One might argue that the examiners had in mind a continuation of part (a), so that the proportion begins below the equilibrium value and then rises towards it. That wouldn’t rescue the wording, however. The equilibrium solution is still not a maximum, since the equilibrium value is never actually attained. The expression the examiners are missing, and possibly may even have heard of, is least upper bound. That expression is too sophisticated to be used on a school exam, but whose problem is that? It’s the examiners who painted themselves into a corner.

The second issue is that it is not at all obvious – indeed it can easily fail to be true – that the maximal equilibrium solution for P will also be the limiting value of P. The garbled information within question (b) is instructing students to simply assume this. Well, ok, it’s their question.
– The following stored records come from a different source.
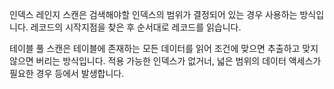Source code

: 인덱스 레인지 스캔은 검색해야할 인덱스의 범위가 결정되어 있는 경우 사용하는 방식입니다.
레코드의 시작지점을 찾은 후 순서대로 레코드를 읽습니다.

테이블 풀 스캔은 테이블에 존재하는 모든 데이터를 읽어 조건에 맞으면 추출하고 맞지 않으면 버리는 방식입니다.
적용 가능한 인덱스가 없거너, 넓은 범위의 데이터 액세스가 필요한 경우 등에서 발생합니다.
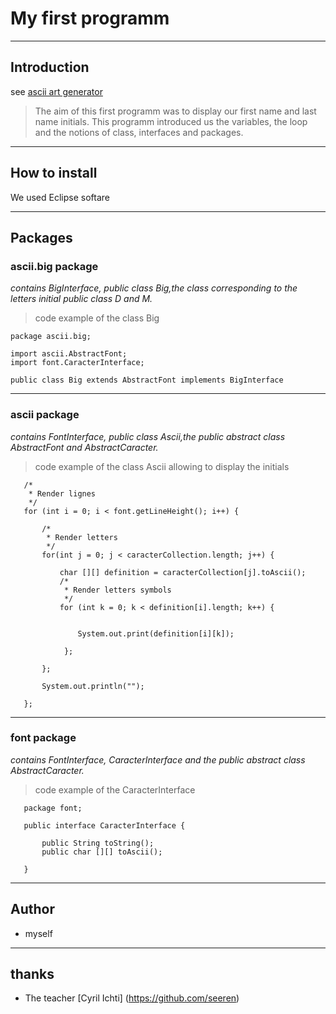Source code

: # My first programm

----
## Introduction
see [ascii art generator](http://patorjk.com/software/taag/#p=display&f=Big&t=Type%20Something%20)

> The aim of this first programm was to display our first name and last name initials. This programm introduced us the variables, the loop and the notions of class, interfaces and packages.

----
## How to install
We used Eclipse softare

----
## Packages

### ascii.big package

*contains BigInterface,
public class Big,the class corresponding to the letters initial public class D and M.*

>code example of the class Big

	package ascii.big;

	import ascii.AbstractFont;
	import font.CaracterInterface;

	public class Big extends AbstractFont implements BigInterface

----
### ascii package

*contains FontInterface,
public class Ascii,the public abstract class AbstractFont and AbstractCaracter.*

>code example of the class Ascii allowing to display the initials

    
       /*
        * Render lignes
        */
       for (int i = 0; i < font.getLineHeight(); i++) {

           /*
            * Render letters
            */
           for(int j = 0; j < caracterCollection.length; j++) {

               char [][] definition = caracterCollection[j].toAscii();
               /*
                * Render letters symbols
                */
               for (int k = 0; k < definition[i].length; k++) {
                

                   System.out.print(definition[i][k]);
                   
                }; 
                
           };
           
           System.out.println("");
           
       };


----
### font package

*contains FontInterface, CaracterInterface
and the public abstract class AbstractCaracter.*

>code example of the CaracterInterface

    
       package font;

       public interface CaracterInterface {
	
	       public String toString();
	       public char [][] toAscii();

       }

----
## Author
* myself

----
## thanks
* The teacher [Cyril Ichti] (https://github.com/seeren)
But why go to such lengths to impose a dubious and impossible-to-word assumption, rather than simply asking directly for an equilibrium solution?
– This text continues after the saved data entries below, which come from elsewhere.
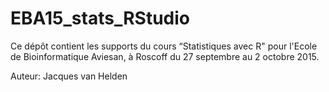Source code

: # EBA15_stats_RStudio

Ce dépôt contient les supports du cours “Statistiques avec R" pour l'Ecole de Bioinformatique Aviesan, à Roscoff du 27 septembre au 2 octobre 2015.

Auteur: Jacques van Helden

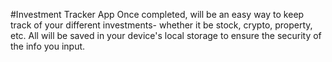 #Investment Tracker App
Once completed, will be an easy way to keep track of your different investments- whether it be stock, crypto, property, etc. All will be saved in your device's local storage to ensure the security of the info you input.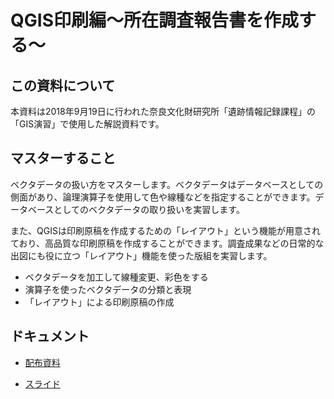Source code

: # QGIS印刷編〜所在調査報告書を作成する〜

## この資料について

本資料は2018年9月19日に行われた奈良文化財研究所「遺跡情報記録課程」の「GIS演習」で使用した解説資料です。

## マスターすること

ベクタデータの扱い方をマスターします。ベクタデータはデータベースとしての側面があり、論理演算子を使用して色や線種などを指定することができます。データベースとしてのベクタデータの取り扱いを実習します。

また、QGISは印刷原稿を作成するための「レイアウト」という機能が用意されており、高品質な印刷原稿を作成することができます。調査成果などの日常的な出図にも役に立つ「レイアウト」機能を使った版組を実習します。

- ベクタデータを加工して線種変更、彩色をする
- 演算子を使ったベクタデータの分類と表現
- 「レイアウト」による印刷原稿の作成

## ドキュメント

- [配布資料](https://github.com/IshiiJunpei/QGISforArcVector/blob/master/05%E6%89%80%E5%9C%A8%E7%A2%BA%E8%AA%8D%E8%AA%BF%E6%9F%BB%E5%A0%B1%E5%91%8A%E6%9B%B8%E3%82%92%E4%BD%9C%E6%88%90%E3%81%99%E3%82%8B.pdf)

-  [スライド](https://IshiiJunpei.github.io/QGISforArcVector)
To clarify the issues here, and to show why the examiners were pretty much doomed to make a mess of things, consider the following differential equation:

    \[\boldsymbol{\frac{{\rm d} P}{{\rm d} t\ }= 3P - 4P^2 - \sqrt{P}\,.}\]

By setting Q = √P, for example, it is easy to show that the equilibrium solutions are P = 0 and P = 1/4. Moreover, by considering the sign of dP/dt for P above and below the equilibrium P = 1/4, it is easy to obtain a qualitative sense of the general solutions to the differential equation:

In particular, it is easy to see that the constant solution P = 1/4 is a semi-stable equilibrium: if P(0) is slightly below 1/4 then P(t) will decay to the stable equilibrium P = 0.

This type of analysis, which can readily be performed on the toxin equation above, is simple, natural and powerful. And, it seems, non-existent in Specialist Mathematics. The curriculum  contains nothing that suggests or promotes any such analysis, nor even a mention of equilibrium solutions. The same holds for the standard textbook, in which for, for example, the equation for Newton’s law of cooling is solved (clumsily), but there’s not a word of insight into the solutions.

And this explains why the examiners were doomed to fail. Yes, they almost stumbled into writing a good, mathematically rich exam question. The paper thin curriculum, however, wouldn’t permit it.

UPDATE (06/08/2021)

John Friend has pointed out an error in the graph and description of the solutions to our differential equation. If P(0) < 1/4 then the solution will hit the P axis tangentially in finite time; that solution can then be continued differentiably to be P\equiv 0 from then on. The message of the example remains the same.